▶ [RECORDS SUPPLIED]
_ _ _

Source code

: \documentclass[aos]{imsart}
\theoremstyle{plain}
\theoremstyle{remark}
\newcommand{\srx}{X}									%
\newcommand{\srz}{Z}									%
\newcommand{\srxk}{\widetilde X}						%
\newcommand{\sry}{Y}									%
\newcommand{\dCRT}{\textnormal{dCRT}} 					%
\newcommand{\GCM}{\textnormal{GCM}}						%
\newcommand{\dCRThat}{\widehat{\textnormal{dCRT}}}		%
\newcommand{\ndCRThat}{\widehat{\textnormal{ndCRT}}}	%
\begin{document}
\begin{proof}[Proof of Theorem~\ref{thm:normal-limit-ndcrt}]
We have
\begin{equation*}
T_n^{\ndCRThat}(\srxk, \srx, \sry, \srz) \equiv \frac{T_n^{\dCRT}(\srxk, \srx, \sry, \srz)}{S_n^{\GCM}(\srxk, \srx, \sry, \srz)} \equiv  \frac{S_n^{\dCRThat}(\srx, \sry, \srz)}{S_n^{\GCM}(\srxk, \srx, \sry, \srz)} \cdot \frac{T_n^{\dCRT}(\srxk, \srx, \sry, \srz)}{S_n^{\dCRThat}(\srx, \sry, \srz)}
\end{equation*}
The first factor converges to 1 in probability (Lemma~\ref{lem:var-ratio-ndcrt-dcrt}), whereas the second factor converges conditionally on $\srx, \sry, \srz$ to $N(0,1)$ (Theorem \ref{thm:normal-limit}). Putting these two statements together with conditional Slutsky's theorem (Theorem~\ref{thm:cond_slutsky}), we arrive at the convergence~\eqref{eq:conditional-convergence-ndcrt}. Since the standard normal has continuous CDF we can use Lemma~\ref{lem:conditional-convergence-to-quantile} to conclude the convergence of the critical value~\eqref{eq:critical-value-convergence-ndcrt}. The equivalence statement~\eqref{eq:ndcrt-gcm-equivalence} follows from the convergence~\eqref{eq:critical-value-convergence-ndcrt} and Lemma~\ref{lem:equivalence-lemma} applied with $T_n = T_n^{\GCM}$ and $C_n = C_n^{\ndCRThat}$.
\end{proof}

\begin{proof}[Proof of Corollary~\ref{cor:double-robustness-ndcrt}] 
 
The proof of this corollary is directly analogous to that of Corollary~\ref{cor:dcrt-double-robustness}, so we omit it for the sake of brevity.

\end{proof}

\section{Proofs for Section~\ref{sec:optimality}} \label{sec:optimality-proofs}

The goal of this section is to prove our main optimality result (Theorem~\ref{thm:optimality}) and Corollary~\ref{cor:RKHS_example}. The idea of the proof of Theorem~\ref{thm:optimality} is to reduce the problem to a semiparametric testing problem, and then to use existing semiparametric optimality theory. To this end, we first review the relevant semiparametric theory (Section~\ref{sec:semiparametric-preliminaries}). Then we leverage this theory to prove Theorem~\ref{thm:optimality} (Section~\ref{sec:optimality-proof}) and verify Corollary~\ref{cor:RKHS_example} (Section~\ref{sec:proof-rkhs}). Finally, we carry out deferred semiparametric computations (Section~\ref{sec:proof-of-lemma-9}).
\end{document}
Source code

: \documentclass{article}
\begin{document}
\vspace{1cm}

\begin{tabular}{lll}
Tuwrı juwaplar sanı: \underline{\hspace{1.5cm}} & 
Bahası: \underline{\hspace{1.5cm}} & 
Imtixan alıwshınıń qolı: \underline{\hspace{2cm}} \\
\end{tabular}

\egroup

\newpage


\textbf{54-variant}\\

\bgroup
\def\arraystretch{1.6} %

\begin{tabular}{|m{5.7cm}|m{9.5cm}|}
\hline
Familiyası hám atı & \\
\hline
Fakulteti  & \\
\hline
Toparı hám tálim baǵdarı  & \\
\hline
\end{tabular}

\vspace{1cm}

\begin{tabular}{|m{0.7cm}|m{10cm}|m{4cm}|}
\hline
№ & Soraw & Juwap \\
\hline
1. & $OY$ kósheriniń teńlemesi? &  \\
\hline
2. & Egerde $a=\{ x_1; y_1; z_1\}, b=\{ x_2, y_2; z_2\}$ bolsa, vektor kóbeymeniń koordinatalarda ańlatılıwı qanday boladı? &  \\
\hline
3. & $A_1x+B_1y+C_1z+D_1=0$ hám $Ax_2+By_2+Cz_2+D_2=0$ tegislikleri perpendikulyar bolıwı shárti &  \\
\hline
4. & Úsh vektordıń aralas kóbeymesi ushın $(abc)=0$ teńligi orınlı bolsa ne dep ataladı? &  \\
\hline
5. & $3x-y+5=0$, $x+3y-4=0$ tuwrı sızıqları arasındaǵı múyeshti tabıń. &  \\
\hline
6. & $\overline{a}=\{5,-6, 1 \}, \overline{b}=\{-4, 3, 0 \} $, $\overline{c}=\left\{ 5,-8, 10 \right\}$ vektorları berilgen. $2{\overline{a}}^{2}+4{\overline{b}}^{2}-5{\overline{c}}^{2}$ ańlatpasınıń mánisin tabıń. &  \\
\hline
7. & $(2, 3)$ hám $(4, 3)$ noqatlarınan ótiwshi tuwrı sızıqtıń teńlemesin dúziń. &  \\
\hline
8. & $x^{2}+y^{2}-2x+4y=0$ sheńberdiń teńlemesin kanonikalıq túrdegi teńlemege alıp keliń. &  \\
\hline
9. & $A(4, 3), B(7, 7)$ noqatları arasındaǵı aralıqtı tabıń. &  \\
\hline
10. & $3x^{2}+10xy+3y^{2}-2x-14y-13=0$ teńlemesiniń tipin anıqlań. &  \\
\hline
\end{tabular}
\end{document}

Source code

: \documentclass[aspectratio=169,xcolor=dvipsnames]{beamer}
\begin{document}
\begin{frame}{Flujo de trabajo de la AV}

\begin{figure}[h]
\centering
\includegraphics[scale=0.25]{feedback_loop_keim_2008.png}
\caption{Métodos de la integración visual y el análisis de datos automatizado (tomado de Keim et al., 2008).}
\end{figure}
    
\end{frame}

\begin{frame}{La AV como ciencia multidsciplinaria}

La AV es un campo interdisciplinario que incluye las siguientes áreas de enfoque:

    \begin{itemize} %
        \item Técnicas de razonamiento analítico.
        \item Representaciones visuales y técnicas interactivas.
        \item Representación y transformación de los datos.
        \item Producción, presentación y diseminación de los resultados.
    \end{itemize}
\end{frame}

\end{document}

_ _ _

▶ [WORK TO BE COMPLETED] Lines to set down from above: the line with "7. & $(2, 3)$ hám", the line with "de razonamiento analítico.", and every line between, each exactly as written.

▶ [OUTPUT FOR THIS TASK]
7. & $(2, 3)$ hám $(4, 3)$ noqatlarınan ótiwshi tuwrı sızıqtıń teńlemesin dúziń. &  \\
\hline
8. & $x^{2}+y^{2}-2x+4y=0$ sheńberdiń teńlemesin kanonikalıq túrdegi teńlemege alıp keliń. &  \\
\hline
9. & $A(4, 3), B(7, 7)$ noqatları arasındaǵı aralıqtı tabıń. &  \\
\hline
10. & $3x^{2}+10xy+3y^{2}-2x-14y-13=0$ teńlemesiniń tipin anıqlań. &  \\
\hline
\end{tabular}
\end{document}

Source code

: \documentclass[aspectratio=169,xcolor=dvipsnames]{beamer}
\begin{document}
\begin{frame}{Flujo de trabajo de la AV}

\begin{figure}[h]
\centering
\includegraphics[scale=0.25]{feedback_loop_keim_2008.png}
\caption{Métodos de la integración visual y el análisis de datos automatizado (tomado de Keim et al., 2008).}
\end{figure}
    
\end{frame}

\begin{frame}{La AV como ciencia multidsciplinaria}

La AV es un campo interdisciplinario que incluye las siguientes áreas de enfoque:

    \begin{itemize} %
        \item Técnicas de razonamiento analítico.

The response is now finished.